● PROVIDED INFORMATION
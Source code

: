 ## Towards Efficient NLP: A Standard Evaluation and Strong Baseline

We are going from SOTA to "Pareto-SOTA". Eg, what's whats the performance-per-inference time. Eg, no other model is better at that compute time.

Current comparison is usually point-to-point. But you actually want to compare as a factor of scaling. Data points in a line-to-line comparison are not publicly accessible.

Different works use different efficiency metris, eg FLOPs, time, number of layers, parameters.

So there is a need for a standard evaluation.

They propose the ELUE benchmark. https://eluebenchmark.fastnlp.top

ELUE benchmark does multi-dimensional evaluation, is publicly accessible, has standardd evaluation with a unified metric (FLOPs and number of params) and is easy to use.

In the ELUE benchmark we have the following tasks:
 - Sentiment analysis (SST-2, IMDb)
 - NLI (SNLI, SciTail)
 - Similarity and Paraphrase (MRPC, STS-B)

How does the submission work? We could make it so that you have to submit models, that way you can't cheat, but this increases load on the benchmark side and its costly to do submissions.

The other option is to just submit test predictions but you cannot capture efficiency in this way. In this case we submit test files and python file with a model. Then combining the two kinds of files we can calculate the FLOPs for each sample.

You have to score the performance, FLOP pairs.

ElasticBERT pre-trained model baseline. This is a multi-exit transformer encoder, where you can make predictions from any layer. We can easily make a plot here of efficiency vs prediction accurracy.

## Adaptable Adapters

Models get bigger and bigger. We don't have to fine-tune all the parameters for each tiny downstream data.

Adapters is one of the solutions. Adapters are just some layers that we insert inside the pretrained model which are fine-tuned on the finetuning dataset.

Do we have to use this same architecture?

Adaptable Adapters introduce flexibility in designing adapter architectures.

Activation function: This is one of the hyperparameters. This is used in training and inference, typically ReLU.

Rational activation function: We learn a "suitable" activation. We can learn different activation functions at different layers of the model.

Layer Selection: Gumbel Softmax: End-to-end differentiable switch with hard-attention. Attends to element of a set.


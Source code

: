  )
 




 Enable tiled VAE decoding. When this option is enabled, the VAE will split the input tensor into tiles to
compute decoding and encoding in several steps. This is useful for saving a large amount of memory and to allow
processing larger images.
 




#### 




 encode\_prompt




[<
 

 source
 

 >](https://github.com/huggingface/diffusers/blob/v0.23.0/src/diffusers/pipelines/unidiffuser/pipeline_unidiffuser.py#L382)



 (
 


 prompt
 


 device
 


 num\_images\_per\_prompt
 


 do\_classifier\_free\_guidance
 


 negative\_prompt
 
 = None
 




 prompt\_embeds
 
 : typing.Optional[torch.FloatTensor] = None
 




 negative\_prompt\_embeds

● YOUR ASSIGNMENT
An exact copy of every record is needed, so retype them all.

● RESPONSE
Source code

: ## Towards Efficient NLP: A Standard Evaluation and Strong Baseline

We are going from SOTA to "Pareto-SOTA". Eg, what's whats the performance-per-inference time. Eg, no other model is better at that compute time.

Current comparison is usually point-to-point. But you actually want to compare as a factor of scaling. Data points in a line-to-line comparison are not publicly accessible.

Different works use different efficiency metris, eg FLOPs, time, number of layers, parameters.

So there is a need for a standard evaluation.

They propose the ELUE benchmark. https://eluebenchmark.fastnlp.top

ELUE benchmark does multi-dimensional evaluation, is publicly accessible, has standardd evaluation with a unified metric (FLOPs and number of params) and is easy to use.

In the ELUE benchmark we have the following tasks:
 - Sentiment analysis (SST-2, IMDb)
 - NLI (SNLI, SciTail)
 - Similarity and Paraphrase (MRPC, STS-B)

How does the submission work? We could make it so that you have to submit models, that way you can't cheat, but this increases load on the benchmark side and its costly to do submissions.

The other option is to just submit test predictions but you cannot capture efficiency in this way. In this case we submit test files and python file with a model. Then combining the two kinds of files we can calculate the FLOPs for each sample.

You have to score the performance, FLOP pairs.

ElasticBERT pre-trained model baseline. This is a multi-exit transformer encoder, where you can make predictions from any layer. We can easily make a plot here of efficiency vs prediction accurracy.

## Adaptable Adapters

Models get bigger and bigger. We don't have to fine-tune all the parameters for each tiny downstream data.

Adapters is one of the solutions. Adapters are just some layers that we insert inside the pretrained model which are fine-tuned on the finetuning dataset.

Do we have to use this same architecture?

Adaptable Adapters introduce flexibility in designing adapter architectures.

Activation function: This is one of the hyperparameters. This is used in training and inference, typically ReLU.

Rational activation function: We learn a "suitable" activation. We can learn different activation functions at different layers of the model.

Layer Selection: Gumbel Softmax: End-to-end differentiable switch with hard-attention. Attends to element of a set.


Source code

:  )
 




 Enable tiled VAE decoding. When this option is enabled, the VAE will split the input tensor into tiles to
compute decoding and encoding in several steps. This is useful for saving a large amount of memory and to allow
processing larger images.
 




#### 




 encode\_prompt




[<
 

 source
 

 >](https://github.com/huggingface/diffusers/blob/v0.23.0/src/diffusers/pipelines/unidiffuser/pipeline_unidiffuser.py#L382)



 (
 


 prompt
 


 device
 


 num\_images\_per\_prompt
 


 do\_classifier\_free\_guidance
 


 negative\_prompt
 
 = None
 




 prompt\_embeds
 
 : typing.Optional[torch.FloatTensor] = None
 




 negative\_prompt\_embeds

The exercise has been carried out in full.